This statement has been sent to the Senate Foreign Relations Committee. There will be a second hearing on the Convention on the Rights of Persons with Disabilities on November 21, 2013. Related materials include a petition posted by the Campaign to Repeal Mental Health Laws, urging the Senate to ratify the CRPD without reservations, understandings or declarations (RUDs), and letters previously sent by CHRUSP and others opposing the package of RUDs.
Statement to the Senate Foreign Relations Committee on CRPD
Tina Minkowitz, Esq. November 19, 2013
The United States has been admired as a leader in the field of disability rights because of the ADA. However, the ADA is not the gold standard for comprehensive protection of human rights of persons with disabilities without discrimination in all aspects of life. That mantle belongs to the Convention on the Rights of Persons with Disabilities.
The CRPD drew from many sources, primarily from advocacy coming from the lived experience of people with disabilities in every part of the world. The United States and other governments contributed their own best practices, but the treaty resulted from a strong cooperation between governments and civil society – particular organizations of persons with disabilities. This author has intimate knowledge of the CRPD drafting and negotiations, having been one of the leaders of the International Disability Caucus, which coordinated civil society work under the leadership of disabled people’s organizations, and having been one of the twelve NGO representatives on a forty-member group that was designated to draft the text.
The CRPD innovates beyond existing domestic laws in important respects. It brings together the full range of human rights – civil, political, economic, social and cultural. It refers constantly to a transversal principle of equality and non-discrimination in the exercise and enjoyment of human rights and fundamental freedoms, but it is more than a mere statement that discrimination is to be prohibited; the obligations flowing from non- discrimination are set out in each field. The most transformative vision of the CRPD stems from its extension of the disability rights paradigm to legal capacity and personal liberty. Articles 12 and 14 require the elimination of guardianship, substituted decision- making, involuntary commitment and compulsory treatment – human rights violations which particularly impact people labeled with psychiatric, developmental and cognitive disabilities. This might be termed a “second wave” of the disability rights movement. It is not present in the ADA or as yet in other national legislations, but a number of governments and NGOs throughout the world are working on reform of law and practices to comply with the CRPD standards.
It is therefore disturbing to witness not only the numerous RUDs of unprecedented number and scope, but the intent of the RUDs as apparent from their content and from the statements of both Senators and witnesses in the Foreign Relations Committee hearings. It appears that the intent and effect of the RUDs taken as a whole is to preclude any necessity for action by the US to bring its own law into compliance with international standards that it would claim to ratify. Ratification on these terms violates the core principle of international law that domestic law does not excuse a government from complying with its international obligations1, and its corollary that states parties are expected to conform their domestic law to the requirements of a ratified treaty2. The United States cannot escape this obligation by declaring that its law fulfills or exceeds the requirements of the treaty.
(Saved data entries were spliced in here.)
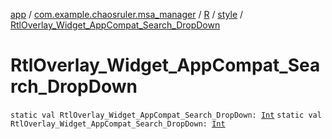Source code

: [app](../../../index.md) / [com.example.chaosruler.msa_manager](../../index.md) / [R](../index.md) / [style](index.md) / [RtlOverlay_Widget_AppCompat_Search_DropDown](.)

# RtlOverlay_Widget_AppCompat_Search_DropDown

`static val RtlOverlay_Widget_AppCompat_Search_DropDown: `[`Int`](https://kotlinlang.org/api/latest/jvm/stdlib/kotlin/-int/index.html)
`static val RtlOverlay_Widget_AppCompat_Search_DropDown: `[`Int`](https://kotlinlang.org/api/latest/jvm/stdlib/kotlin/-int/index.html)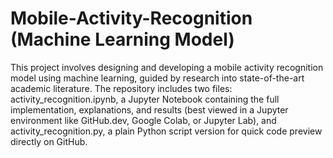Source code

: # Mobile-Activity-Recognition (Machine Learning Model)
This project involves designing and developing a mobile activity recognition model using machine learning, guided by research into state-of-the-art academic literature. The repository includes two files: activity_recognition.ipynb, a Jupyter Notebook containing the full implementation, explanations, and results (best viewed in a Jupyter environment like GitHub.dev, Google Colab, or Jupyter Lab), and activity_recognition.py, a plain Python script version for quick code preview directly on GitHub.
People with disabilities in the United States – including those of us from the most marginalized “second wave” – need the CRPD to be brought into domestic law, including by compliance with the obligation under Article 4(1) to repeal laws which, under the terms of the CRPD, discriminate against persons with disabilities, and to enact legislation that may be required to implement the rights recognized. To reject this central obligation or seek loopholes to avoid it does a sad disservice to persons with disabilities, and is not in keeping with the purpose or principles of the CRPD.
If the US wishes to maintain its reputation as a leader in the field of disability rights, it is not enough to assist other countries in building ramps and developing accessible technology. Those are laudable aims but are at best half of what the CRPD requires. There is a new world in disability rights, and the US risks being left behind unless there is a reversal of course that commits to full domestic implementation in compliance with standards that have been set by the international community with US participation.
Please see www.chrusp.org and contact [email protected] for further information.
1 Article 27, Vienna Convention on the Law of Treaties, 1155 U.N.T.S. 331, 8 I.L.M. 679, entered into force Jan. 27, 1980. Provisions of the VCLT reflect customary international law accepted by the United States, see Chubb & Son, Inc. v. Asiana Airlines, 214 F.3d 301, 308-309 (2d Cir. N.Y. 2000). See also Restat 3d of the Foreign Relations Law of the U.S., § 115 (1)(b).
2 See objections made by Austria, Denmark, Finland, Netherlands and Sweden to reservations by other states parties to the VCLT. Similar objections have been made to reservations under the CRPD that give broad preference to domestic law.